The Court (Kiefel CJ, Bell, Gageler, Keane, Nettle, Gordon and Edelman JJ) unanimously found that the constitutional imperative had not been engaged and, accordingly, answered the referred question by saying that there was a vacancy in the representation for the Australian Capital Territory in the Senate for the place for which KG was returned.

Court’s reasoning

A joint judgment of Kiefel CJ, Bell, Keane, Nettle and Gordon JJ (“Joint Judgment”) explained the constitutional imperative in the following way (at [23]-[36]):

  • In the context of s 44(i), the concern of the constitutional imperative was that an Australian citizen might forever be unable to participate in elections because a foreign law prevented that person from divesting himself or herself of the foreign citizenship which, if s 44(i) were to apply in its terms, would disqualify that person from nomination. Thus, s 44(i) was subject to an implicit qualification or exception which gave effect to the constitutional imperative in circumstances where it could be said that the purpose of s 44(i) was met. The qualification extended only so far as was necessary to give effect to the textual and structural features which supported it, and the qualification operated in its own terms.
  • Re Canavan indicated that two circumstances had to be present for s 44(i) to be read as subject to the qualification. The first, which arose from the terms of the constitutional imperative, was that a foreign law operated irremediably to prevent an Australian citizen from participation in representative government. The second was that that person had taken all steps reasonably required by the foreign law which were within his or her power to divest him or herself of the foreign nationality.
  • A foreign law would not “irremediably prevent” an Australian citizen from renouncing the foreign citizenship simply by requiring that particular steps be taken to achieve it. For a foreign law to meet this description, it had to present something of an insurmountable obstacle, such as a requirement with which compliance was not possible (for example, a requirement that the acts of renunciation take place in the territory of the foreign power where the person’s presence within that territory involved risk to the person). The operation of the foreign law and its effect were to be viewed objectively.
  • The “test” for the engagement of the constitutional imperative was not contained in the second circumstance that the person have taken all steps that were reasonably required by the foreign law which were within his or her power to renounce his or her foreign citizenship. Both of the circumstances referred to in Re Canavan had to be present for the qualification to apply. There needed to be a foreign law which operated to irremediably prevent an Australian citizen from participation in representative government and in every case it was necessary that all steps reasonably required which were able to be taken towards renunciation were taken under that same foreign law.
  • All reasonable steps had to be taken even though the foreign law would in any event operate to prevent renunciation being achieved because of the concerns of s 44(i) that so long as a person’s duty or allegiance remained under foreign law, there would be an impediment to unqualified allegiance to Australia. It was not until it was manifest that a person had done all he or she could towards renunciation that the qualification should apply.
  • KG’s submissions in relation to s 44(i) were based upon a constitutional imperative which was different or wider in its operation than that referred to in Re Canavan. The constitutional imperative referred to in Re Canavan did not require that s 44(i) be read so that its effects were more generally ameliorated so as to ensure the ability of foreign citizens to nominate. What it required was much more limited – it was that an Australian citizen not be irremediably prevented by foreign law from participation in representative government.
  • The constitutional imperative, and the qualification which it informed and of which it formed part, was concerned with how foreign law operated with respect to a renunciation of the status of foreign citizen. A law regarding citizenship and its renunciation might operate by reference to requirements of individuals. It might give powers, including discretions, to and impose duties on officials, including with respect to decision-making.

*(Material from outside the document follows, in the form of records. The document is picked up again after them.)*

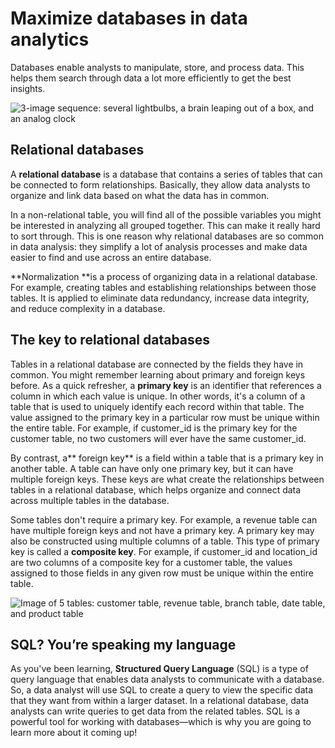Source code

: # Maximize databases in data analytics

Databases enable analysts to manipulate, store, and process data. This helps them search through data a lot more efficiently to get the best insights.

![3-image sequence: several lightbulbs, a brain leaping out of a box, and an analog clock](https://d3c33hcgiwev3.cloudfront.net/imageAssetProxy.v1/PlkXAtKhQM6ZFwLSoSDOSA_994445d36d8b47c189cd78d88407778e_Screen-Shot-2021-03-04-at-10.26.19-PM.png?expiry=1719446400000&hmac=FIXNfrlRJ9XcffI-KetD-r0G98FvGudWU9Tssu42Ios)

## Relational databases

A **relational database** is a database that contains a series of tables that can be connected to form relationships. Basically, they allow data analysts to organize and link data based on what the data has in common.

In a non-relational table, you will find all of the possible variables you might be interested in analyzing all grouped together. This can make it really hard to sort through. This is one reason why relational databases are so common in data analysis: they simplify a lot of analysis processes and make data easier to find and use across an entire database.

**Normalization **is a process of organizing data in a relational database. For example, creating tables and establishing relationships between those tables. It is applied to eliminate data redundancy, increase data integrity, and reduce complexity in a database.

## **The key to relational databases**

Tables in a relational database are connected by the fields they have in common. You might remember learning about primary and foreign keys before. As a quick refresher, a **primary key** is an identifier that references a column in which each value is unique. In other words, it's a column of a table that is used to uniquely identify each record within that table. The value assigned to the primary key in a particular row must be unique within the entire table. For example, if customer_id is the primary key for the customer table, no two customers will ever have the same customer_id.

By contrast, a** foreign key** is a field within a table that is a primary key in another table. A table can have only one primary key, but it can have multiple foreign keys. These keys are what create the relationships between tables in a relational database, which helps organize and connect data across multiple tables in the database.

Some tables don't require a primary key. For example, a revenue table can have multiple foreign keys and not have a primary key. A primary key may also be constructed using multiple columns of a table. This type of primary key is called a **composite key**. For example, if customer_id and location_id are two columns of a composite key for a customer table, the values assigned to those fields in any given row must be unique within the entire table.

![Image of 5 tables: customer table, revenue table, branch table, date table, and product table](https://d3c33hcgiwev3.cloudfront.net/imageAssetProxy.v1/syB_f3KVRrOgf39ylaaznA_45b04edc1ba243d8b5b6d869c61a21f1_Screenshot-2021-04-29-5.11.22-PM.png?expiry=1719446400000&hmac=9903coQwxWc-VcTbxta3Wv3nDrssc7Y26peoGSkseBk)

## SQL? You’re speaking my language

As you've been learning, **Structured Query Language** (SQL) is a type of query language that enables data analysts to communicate with a database. So, a data analyst will use SQL to create a query to view the specific data that they want from within a larger dataset. In a relational database, data analysts can write queries to get data from the related tables. SQL is a powerful tool for working with databases—which is why you are going to learn more about it coming up!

The Joint Judgment concluded that the constitutional imperative was not engaged in the case of KG for the following reasons (at [37]-[39]; see also [21]-[22]):

  • There was no aspect of the relevant British law which operated to irremediably prevent KG from nominating for an election. No requirement of the British law was onerous, the procedure for renunciation was simple and there was never any doubt that a decision to register the declaration of renunciation would be made – the only issue was as to the timing of the registration of the declaration.
  • There was no support in Re Canavan for KG’s submission that, because she had done all that was required of her by British law and which was within her power to do, everything that occurred thereafter under British law which prevented her nomination was to be regarded as an irremediable impediment. It was not sufficient for the qualification in s 44(i) to apply for a person to have made reasonable efforts to renounce the foreign citizenship.
  • British law did not operate to irremediably prevent a person from achieving renunciation of British citizenship merely because a decision might not be provided in time for a person’s nomination. The qualification to s 44(i) was not engaged by a foreign law which presented an obstacle to a particular individual being able to nominate for a particular election.

In their separate judgments, Gageler and Edelman JJ agreed with the reasons given in the Joint Judgment (at [41] and [69]) but gave further reasons for reaching the same conclusion as the Joint Judgment.

Posted in Brief notes

Court of Appeal confirms decision dismissing proceedings for failure to provide security for costs of an appeal

The New South Wales Court of Appeal (Leeming JA, White JA and Barrett AJA) in Pi v Zhou (No 4) [2018] NSWCA 87 has dismissed an application for an extension of time within which to review a decision of Payne JA dismissing proceedings for failure to comply with an order to provide security for costs of an appeal.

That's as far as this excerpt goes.